The U.S. Food and Drug Administration has approved Trulicity (dulaglutide), a once-weekly, glucagon-like peptide-1 (GLP-1) receptor agonist by Lilly which is indicated as an adjunct to diet and exercise to improve blood sugar levels adults with type 2 diabetes.
 

Trulicity is the first ready-mixed comes as a single-dose pen, and does not require mixing nor measuring. It is administered once a week by subcutaneous injection in the abdomen, thigh or upper arm. It can be given at any time of day, independent of meals.

Trulicity which has a boxed warning for thyroid C-cell tumors has been studied as monotherapy and in combination with metformin, metformin and sulfonylurea, metformin and thiazolidinedione, and prandial insulin with or without metformin.  Trulicity was compared to other therapies including Januvia (sitagliptin), Byetta (exenatide), and Lantus (insulin glargine).

trulicity-pen

Here is an image of a Trulicity (dulaglutide) 1.5 mg/0.5 mL single dose pen.

Results for the different studies were as follows:
•    Trulicity produced comparable to significant reductions from baseline in HbA1c compared to comparator group
•    More patients met HbA1c goal in the Trulicity groups compared to the comparator groups
•    Reduction of fasting and 2-hour PPG concentrations was significant compared to placebo and were sustained after 6 weeks of dosing with the 1.5 mg Trulicity dose.
•    Fasting glucose levels and weight were reduced more effectively with Trulicity (1.5mg) as opposed to comparator groups; however, fasting glucose level reduction was similar to insulin Lantus (glargine) vs Trulicity 1.5mg dose (26 week trial Glargine/Trulicity both in Combination with Insulin Lispro).
•    Body weight  was reduced more effectively in Trulicity (1.5mg) as opposed to comparator groups
•    Hypoglycemia was more frequent when Trulicity was used in combination with a sulfonylurea or insulin  
•    Gastrointestinal side effects were the most common side effects in the Trulicity groups compared to comparator groups.
 

During the trials we learned that no dose adjustment is recommended in patients with renal impairment including end-stage renal disease (ESRD).  Renal function however, should be monitored in patients with renal impairment reporting severe adverse gastrointestinal reactions.  When initiating Trulicity in patients on secretagogues or insulin, consider reducing the dosage of concomitantly administered insulin secretagogues  (e.g., sulfonylureas) or insulin to reduce the risk of hypoglycemia.

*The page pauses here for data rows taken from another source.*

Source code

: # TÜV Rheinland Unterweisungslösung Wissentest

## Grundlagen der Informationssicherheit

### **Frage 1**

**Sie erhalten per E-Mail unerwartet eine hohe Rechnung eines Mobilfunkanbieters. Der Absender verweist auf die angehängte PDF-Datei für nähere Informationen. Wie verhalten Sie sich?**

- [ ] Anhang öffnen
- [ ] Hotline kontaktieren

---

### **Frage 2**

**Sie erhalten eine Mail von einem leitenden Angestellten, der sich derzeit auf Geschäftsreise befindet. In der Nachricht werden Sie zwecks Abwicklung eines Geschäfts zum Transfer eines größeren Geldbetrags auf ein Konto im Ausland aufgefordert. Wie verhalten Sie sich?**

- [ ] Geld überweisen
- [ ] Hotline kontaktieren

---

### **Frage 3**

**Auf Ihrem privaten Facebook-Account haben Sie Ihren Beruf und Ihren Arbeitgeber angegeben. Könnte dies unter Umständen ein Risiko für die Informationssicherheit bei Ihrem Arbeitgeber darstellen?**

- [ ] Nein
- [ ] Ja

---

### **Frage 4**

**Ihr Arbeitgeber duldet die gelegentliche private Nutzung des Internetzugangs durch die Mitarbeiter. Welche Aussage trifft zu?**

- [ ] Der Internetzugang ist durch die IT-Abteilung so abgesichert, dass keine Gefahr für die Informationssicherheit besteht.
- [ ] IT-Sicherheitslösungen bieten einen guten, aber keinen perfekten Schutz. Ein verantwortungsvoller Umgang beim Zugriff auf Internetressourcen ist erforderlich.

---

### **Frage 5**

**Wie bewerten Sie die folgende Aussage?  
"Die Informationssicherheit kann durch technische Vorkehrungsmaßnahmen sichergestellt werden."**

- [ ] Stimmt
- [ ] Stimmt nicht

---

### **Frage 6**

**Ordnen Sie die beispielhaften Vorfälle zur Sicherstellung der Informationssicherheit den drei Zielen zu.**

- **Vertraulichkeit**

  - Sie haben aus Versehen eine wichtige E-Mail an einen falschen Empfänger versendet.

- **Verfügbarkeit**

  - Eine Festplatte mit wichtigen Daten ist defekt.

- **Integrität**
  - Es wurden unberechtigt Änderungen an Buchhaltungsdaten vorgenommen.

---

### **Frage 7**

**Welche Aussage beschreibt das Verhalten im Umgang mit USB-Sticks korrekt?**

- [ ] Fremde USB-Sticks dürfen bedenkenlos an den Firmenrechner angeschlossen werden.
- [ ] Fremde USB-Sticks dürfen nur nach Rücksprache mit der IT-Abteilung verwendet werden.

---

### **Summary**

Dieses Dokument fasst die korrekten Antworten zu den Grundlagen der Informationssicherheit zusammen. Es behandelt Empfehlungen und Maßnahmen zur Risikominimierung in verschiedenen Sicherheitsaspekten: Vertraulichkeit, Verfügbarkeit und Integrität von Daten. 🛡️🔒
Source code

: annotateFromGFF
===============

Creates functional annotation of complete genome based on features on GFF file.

As a clinician, I feel overwhelmed by the number of GLP-1 agonists that come on the market. I often look for what distinguishes one GLP-1 agonist from another. To dispel the confusion, this medication brings benefits to patients who otherwise will not be able to visually determine if the crystals dissolve and mixed well in the solution, wait some time as required and then inject the mixed solution. 

Studies have shown that it has an effect on fasting and postprandial glucose levels.  In my mind, I can picture this product as an alternative to other GLP-1 agonists if the patient cannot tolerate another GLP-1 agonist. In addition, I can picture Trulicity as an alternative to improve fasting glucose levels in patient with erratic eating habits that will otherwise use of insulin glargine/lispro combinations and would be at risk for hypoglycemia. 

Trulicity provides a convenient alternative to other GLP-1 receptor agonists including Tanzeum (albiglutide), Bydureon (exenatide LAR) which are also administered once weekly but requires mixing, and Victoza (liraglutide) which is administered once daily. I believe this new product provides more opportunity for patients with diabetes and providers to improve diabetes care.